A Southern gentleman who believed in family, faith, and country, Sam Rufus Clare, 88, of Midlothian, Va., peacefully passed away on November 11, 2020.
He was predeceased in November 2015 by his wife of 59 years, Dorothy Anne Cox Clare; his parents, Fulton Warren Clare and Ruth Elizabeth O’Sullivan Clare; and his brother, Fulton Warren Clare.
He is survived by his devoted daughter, Hilary R. Clare of Midlothian, Va.; son, Mark S. Clare; niece, Elizabeth Clare Weatherman of Kings Mountain, N.C.; nephew, Sam Z. Swygert (Elaine) of Woodbury, Ga.; and many dear cousins.
Sam was born in Atlanta, Ga. He graduated from Sewanee Military Academy in Sewanee, Tenn., in 1950 where he played football, basketball, and baseball pitcher known as “Slinging Sammy.” He was a Distinguished Senior and “B” Company Commander. Sam attended Davidson College in Davidson, N.C., for a year-and-a-half, where he was a member of Kappa Alpha Fraternity like his father. He then served in the U.S. Army for three years during the Korean War.

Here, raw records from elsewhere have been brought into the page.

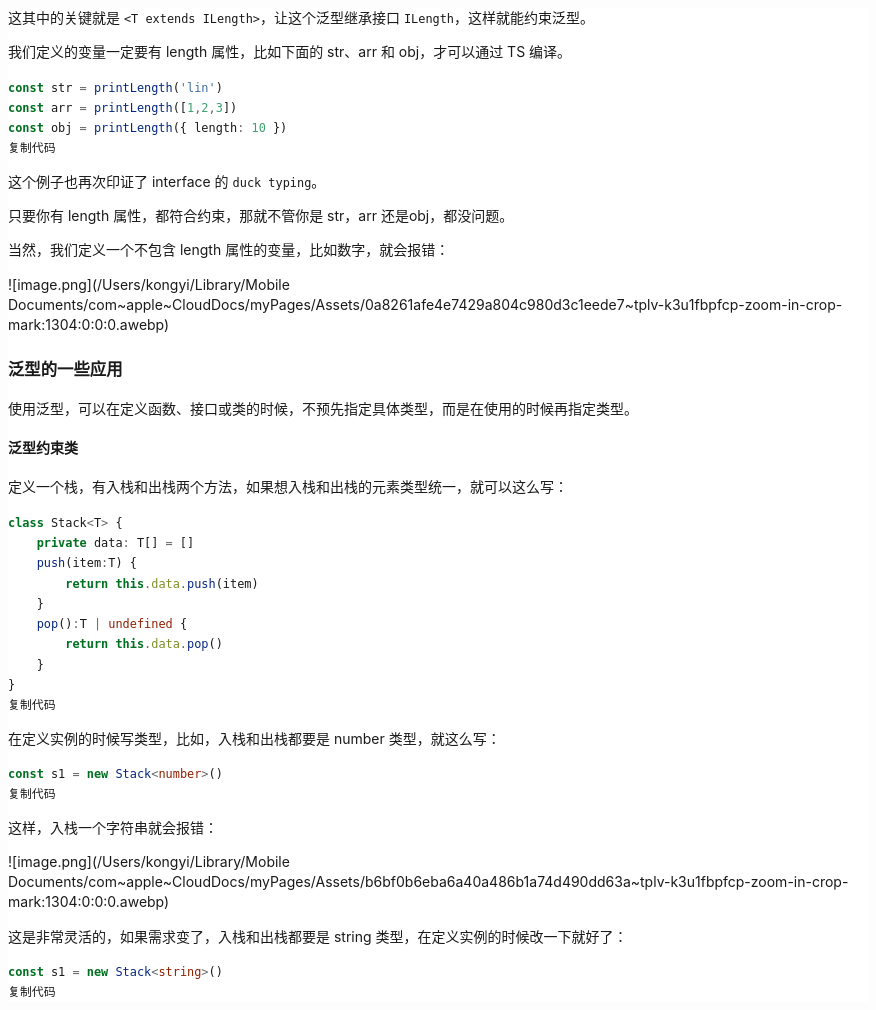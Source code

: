 这其中的关键就是 `<T extends ILength>`，让这个泛型继承接口  `ILength`，这样就能约束泛型。

我们定义的变量一定要有 length 属性，比如下面的 str、arr 和 obj，才可以通过 TS 编译。

```ts
const str = printLength('lin')
const arr = printLength([1,2,3])
const obj = printLength({ length: 10 })
复制代码
```

这个例子也再次印证了 interface 的 `duck typing`。

只要你有 length 属性，都符合约束，那就不管你是 str，arr 还是obj，都没问题。

当然，我们定义一个不包含 length 属性的变量，比如数字，就会报错：

![image.png](/Users/kongyi/Library/Mobile Documents/com~apple~CloudDocs/myPages/Assets/0a8261afe4e7429a804c980d3c1eede7~tplv-k3u1fbpfcp-zoom-in-crop-mark:1304:0:0:0.awebp)

### 泛型的一些应用

使用泛型，可以在定义函数、接口或类的时候，不预先指定具体类型，而是在使用的时候再指定类型。

#### 泛型约束类

定义一个栈，有入栈和出栈两个方法，如果想入栈和出栈的元素类型统一，就可以这么写：

```TypeScript
class Stack<T> {
    private data: T[] = []
    push(item:T) {
        return this.data.push(item)
    }
    pop():T | undefined {
        return this.data.pop()
    }
}
复制代码
```

在定义实例的时候写类型，比如，入栈和出栈都要是 number 类型，就这么写：

```TypeScript
const s1 = new Stack<number>()
复制代码
```

这样，入栈一个字符串就会报错：

![image.png](/Users/kongyi/Library/Mobile Documents/com~apple~CloudDocs/myPages/Assets/b6bf0b6eba6a40a486b1a74d490dd63a~tplv-k3u1fbpfcp-zoom-in-crop-mark:1304:0:0:0.awebp)

这是非常灵活的，如果需求变了，入栈和出栈都要是 string 类型，在定义实例的时候改一下就好了：

```TypeScript
const s1 = new Stack<string>()
复制代码
```


  [p in Person]: string
  [P in Exclude<keyof T, K>]: T[P]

Upon his discharge to the Reserve in January 1955 he returned home to Atlanta and enrolled in Georgia Institute of Technology. He met the love of his life, Dorothy Cox, and they were married in September 1956. While attending college on the GI Bill he worked a number of part-time jobs including a holiday season postman.

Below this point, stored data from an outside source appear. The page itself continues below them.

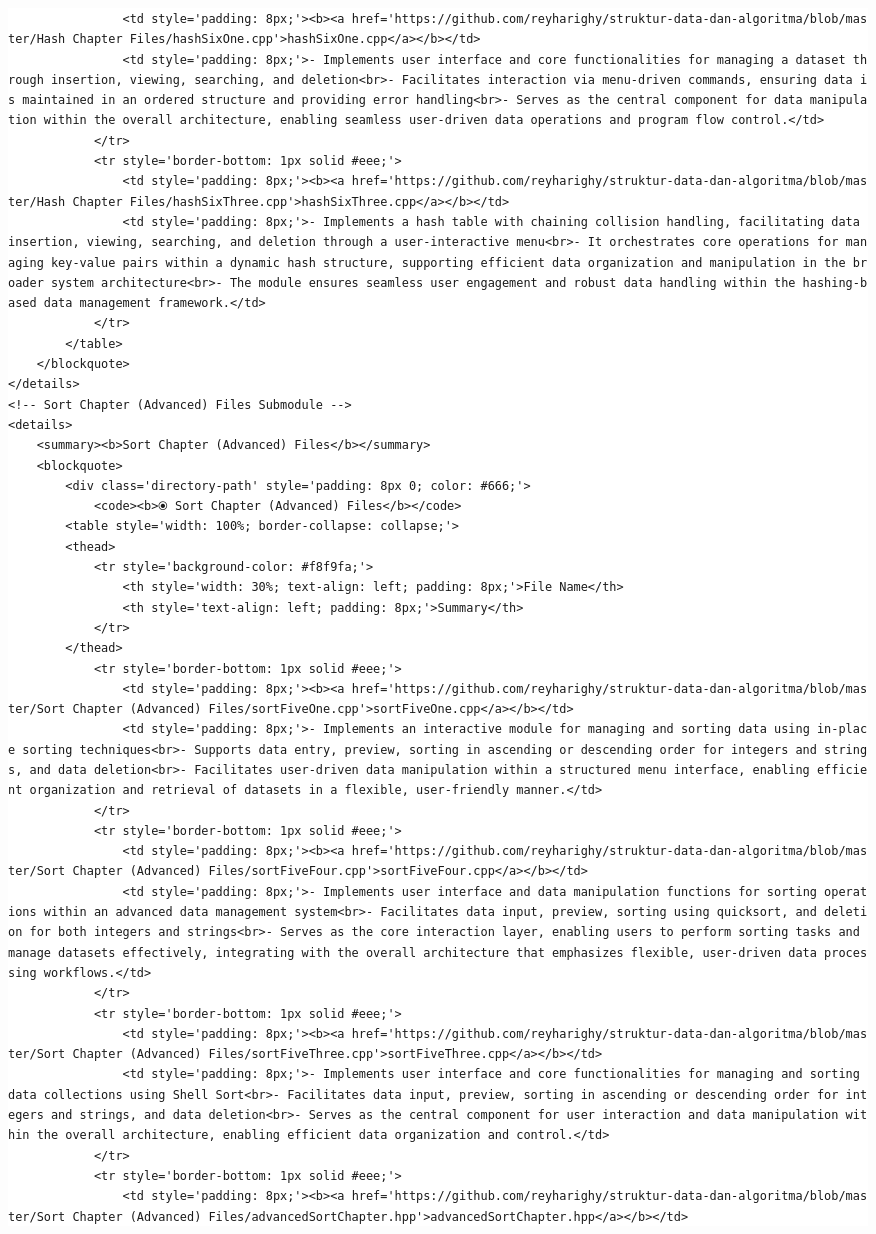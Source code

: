 					<td style='padding: 8px;'><b><a href='https://github.com/reyharighy/struktur-data-dan-algoritma/blob/master/Hash Chapter Files/hashSixOne.cpp'>hashSixOne.cpp</a></b></td>
					<td style='padding: 8px;'>- Implements user interface and core functionalities for managing a dataset through insertion, viewing, searching, and deletion<br>- Facilitates interaction via menu-driven commands, ensuring data is maintained in an ordered structure and providing error handling<br>- Serves as the central component for data manipulation within the overall architecture, enabling seamless user-driven data operations and program flow control.</td>
				</tr>
				<tr style='border-bottom: 1px solid #eee;'>
					<td style='padding: 8px;'><b><a href='https://github.com/reyharighy/struktur-data-dan-algoritma/blob/master/Hash Chapter Files/hashSixThree.cpp'>hashSixThree.cpp</a></b></td>
					<td style='padding: 8px;'>- Implements a hash table with chaining collision handling, facilitating data insertion, viewing, searching, and deletion through a user-interactive menu<br>- It orchestrates core operations for managing key-value pairs within a dynamic hash structure, supporting efficient data organization and manipulation in the broader system architecture<br>- The module ensures seamless user engagement and robust data handling within the hashing-based data management framework.</td>
				</tr>
			</table>
		</blockquote>
	</details>
	<!-- Sort Chapter (Advanced) Files Submodule -->
	<details>
		<summary><b>Sort Chapter (Advanced) Files</b></summary>
		<blockquote>
			<div class='directory-path' style='padding: 8px 0; color: #666;'>
				<code><b>⦿ Sort Chapter (Advanced) Files</b></code>
			<table style='width: 100%; border-collapse: collapse;'>
			<thead>
				<tr style='background-color: #f8f9fa;'>
					<th style='width: 30%; text-align: left; padding: 8px;'>File Name</th>
					<th style='text-align: left; padding: 8px;'>Summary</th>
				</tr>
			</thead>
				<tr style='border-bottom: 1px solid #eee;'>
					<td style='padding: 8px;'><b><a href='https://github.com/reyharighy/struktur-data-dan-algoritma/blob/master/Sort Chapter (Advanced) Files/sortFiveOne.cpp'>sortFiveOne.cpp</a></b></td>
					<td style='padding: 8px;'>- Implements an interactive module for managing and sorting data using in-place sorting techniques<br>- Supports data entry, preview, sorting in ascending or descending order for integers and strings, and data deletion<br>- Facilitates user-driven data manipulation within a structured menu interface, enabling efficient organization and retrieval of datasets in a flexible, user-friendly manner.</td>
				</tr>
				<tr style='border-bottom: 1px solid #eee;'>
					<td style='padding: 8px;'><b><a href='https://github.com/reyharighy/struktur-data-dan-algoritma/blob/master/Sort Chapter (Advanced) Files/sortFiveFour.cpp'>sortFiveFour.cpp</a></b></td>
					<td style='padding: 8px;'>- Implements user interface and data manipulation functions for sorting operations within an advanced data management system<br>- Facilitates data input, preview, sorting using quicksort, and deletion for both integers and strings<br>- Serves as the core interaction layer, enabling users to perform sorting tasks and manage datasets effectively, integrating with the overall architecture that emphasizes flexible, user-driven data processing workflows.</td>
				</tr>
				<tr style='border-bottom: 1px solid #eee;'>
					<td style='padding: 8px;'><b><a href='https://github.com/reyharighy/struktur-data-dan-algoritma/blob/master/Sort Chapter (Advanced) Files/sortFiveThree.cpp'>sortFiveThree.cpp</a></b></td>
					<td style='padding: 8px;'>- Implements user interface and core functionalities for managing and sorting data collections using Shell Sort<br>- Facilitates data input, preview, sorting in ascending or descending order for integers and strings, and data deletion<br>- Serves as the central component for user interaction and data manipulation within the overall architecture, enabling efficient data organization and control.</td>
				</tr>
				<tr style='border-bottom: 1px solid #eee;'>
					<td style='padding: 8px;'><b><a href='https://github.com/reyharighy/struktur-data-dan-algoritma/blob/master/Sort Chapter (Advanced) Files/advancedSortChapter.hpp'>advancedSortChapter.hpp</a></b></td>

He graduated from Georgia Tech with a bachelor’s degree in Industrial Management and began working in September 1957 with DuPont in Waynesboro, Va., and later in Chattanooga, Tenn. Sam moved into Human Resources as his career. He spent several years with Hercules in Covington, Ga., before joining Merck & Co. Inc. in 1971 as the Personnel Manager in Elkton, Va.

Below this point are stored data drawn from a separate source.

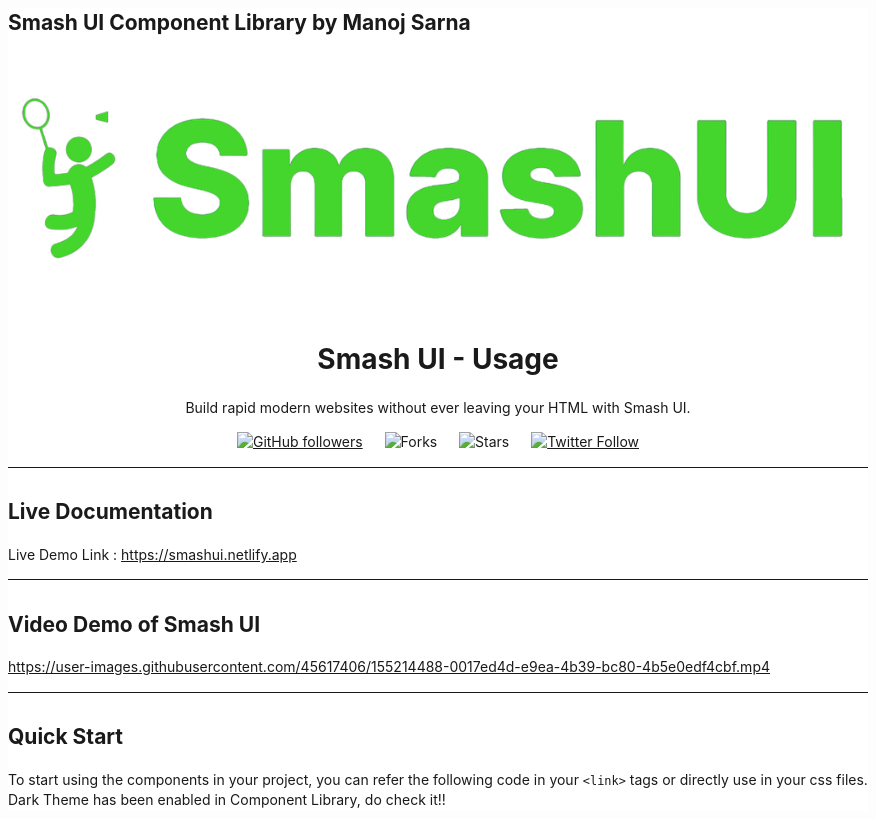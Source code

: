 ## Smash UI Component Library by Manoj Sarna

<div align="center">

<img alt="badminton" src="/lib/assets/logo/logo.png" width="1048px" height="238px" />

# Smash UI - Usage

Build rapid modern websites without ever leaving your HTML with Smash UI.

[![GitHub followers](https://img.shields.io/github/followers/manojsarna?style=social)](https://github.com/manojsarna)
&emsp;
![Forks](https://img.shields.io/github/forks/manojsarna/manoj-smash-quiz)
&emsp;
![Stars](https://img.shields.io/github/stars/manojsarna/manoj-smash-quiz)
&emsp;
[![Twitter Follow](https://img.shields.io/twitter/follow/manojsarnacom?style=social)](https://twitter.com/manojsarnacom)


</div>

---
## Live Documentation

Live Demo Link : https://smashui.netlify.app

---
## Video Demo of Smash UI
https://user-images.githubusercontent.com/45617406/155214488-0017ed4d-e9ea-4b39-bc80-4b5e0edf4cbf.mp4

---

## Quick Start

To start using the components in your project, you can refer the following code in your  `<link>` tags or directly use in your css files. Dark Theme has been enabled in Component Library, do check it!!
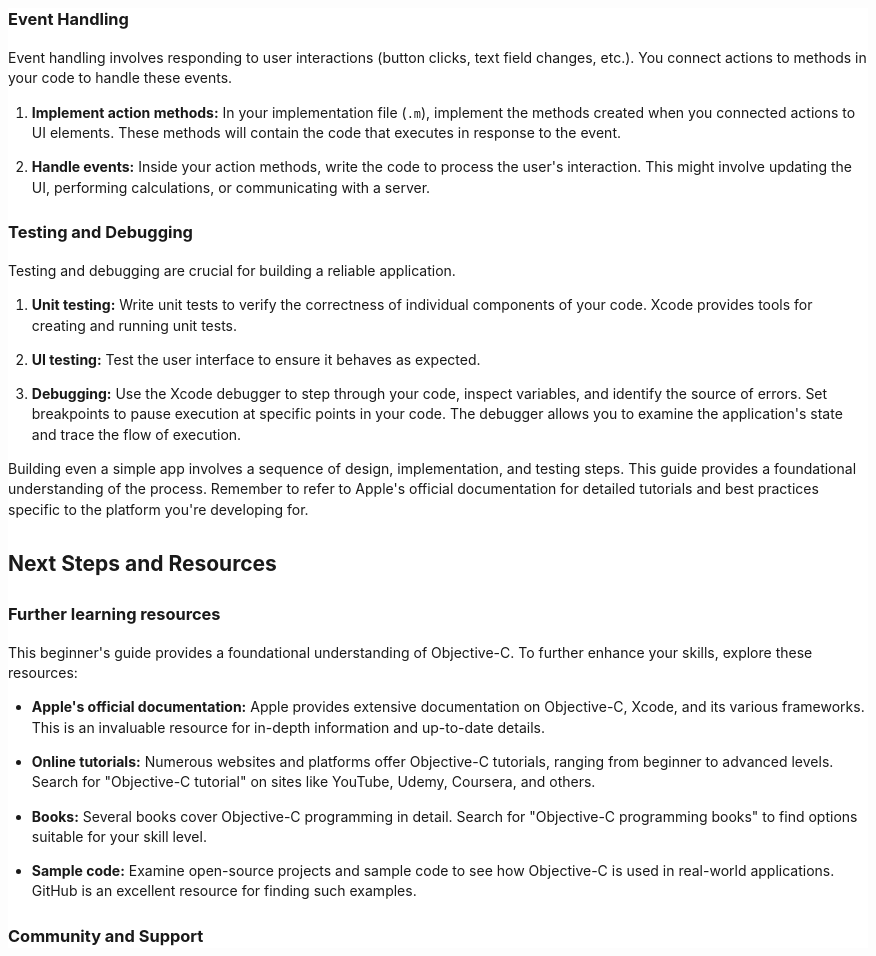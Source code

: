 
### Event Handling

Event handling involves responding to user interactions (button clicks, text field changes, etc.).  You connect actions to methods in your code to handle these events.

1. **Implement action methods:** In your implementation file (`.m`), implement the methods created when you connected actions to UI elements.  These methods will contain the code that executes in response to the event.

2. **Handle events:** Inside your action methods, write the code to process the user's interaction.  This might involve updating the UI, performing calculations, or communicating with a server.


### Testing and Debugging

Testing and debugging are crucial for building a reliable application.

1. **Unit testing:** Write unit tests to verify the correctness of individual components of your code. Xcode provides tools for creating and running unit tests.

2. **UI testing:** Test the user interface to ensure it behaves as expected.

3. **Debugging:** Use the Xcode debugger to step through your code, inspect variables, and identify the source of errors.  Set breakpoints to pause execution at specific points in your code.  The debugger allows you to examine the application's state and trace the flow of execution.

Building even a simple app involves a sequence of design, implementation, and testing steps. This guide provides a foundational understanding of the process.  Remember to refer to Apple's official documentation for detailed tutorials and best practices specific to the platform you're developing for.


## Next Steps and Resources

### Further learning resources

This beginner's guide provides a foundational understanding of Objective-C. To further enhance your skills, explore these resources:

* **Apple's official documentation:** Apple provides extensive documentation on Objective-C, Xcode, and its various frameworks. This is an invaluable resource for in-depth information and up-to-date details.

* **Online tutorials:** Numerous websites and platforms offer Objective-C tutorials, ranging from beginner to advanced levels.  Search for "Objective-C tutorial" on sites like YouTube, Udemy, Coursera, and others.

* **Books:** Several books cover Objective-C programming in detail.  Search for "Objective-C programming books" to find options suitable for your skill level.

* **Sample code:**  Examine open-source projects and sample code to see how Objective-C is used in real-world applications.  GitHub is an excellent resource for finding such examples.


### Community and Support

Several years later he moved to corporate in Rahway, N.J., and eventually White House Station, N.J. He enjoyed traveling to Merck plants in the U.S. and abroad with Ireland being his favorite.
During his 22 years at Merck, Sam was a member of the Corporate Senior Labor Relations Committee, the Corporate Benefits Committee and the Salaried and Hourly Pension Committee. At his retirement party one of the union leaders commented, “If Sam Clare gives you his word you can take it to the bank.”
Sam retired as Director of Human Resources for Merck Manufacturing Division. He was a member of the Society for Human Resource Management and its predecessor American Society for Personnel Administration “ASPA” serving as Charter President of the Central Georgia Chapter, District Director in Virginia, Regional Vice President and a member of the Board of Directors. Sam also served as a member of the Certification Committee in the area of Employment and Labor Relations. In 1978 he received certification as Senior Professional in Human Resources from the Personnel Accreditation Institute.
Sam was active in the United Methodist churches his family belonged to in different states where he taught adult Sunday school, was a member of the men’s group and was a youth group leader. He and Dot moved to Williamsburg, Va., in 1993 upon his early retirement from Merck. He had a chance to play more golf which had been a hobby for many years. While he never shot his age, he did get that elusive hole-in-one in June 1996 at Two Rivers Country Club in Williamsburg. He was active in his new community serving various positions and committees including President during the transition from the developer to the homeowners.
Like his father he prided himself as an honest man and one with integrity. His warm smile made many friends in his lifetime. He loved his family, faith, his country, golf, Georgia Tech, practical jokes, the poem “The Man in the Glass” and the comic strip “Dennis the Menace.” Sam was truly the kindest Southern Gentleman you could ever meet and will be greatly missed by all who knew him. Special thanks to everyone at Hospice of Virginia.
Due to Covid-19 services will be private. In lieu of flowers, donations may be made to the Alzheimer’s Association or American Heart Association.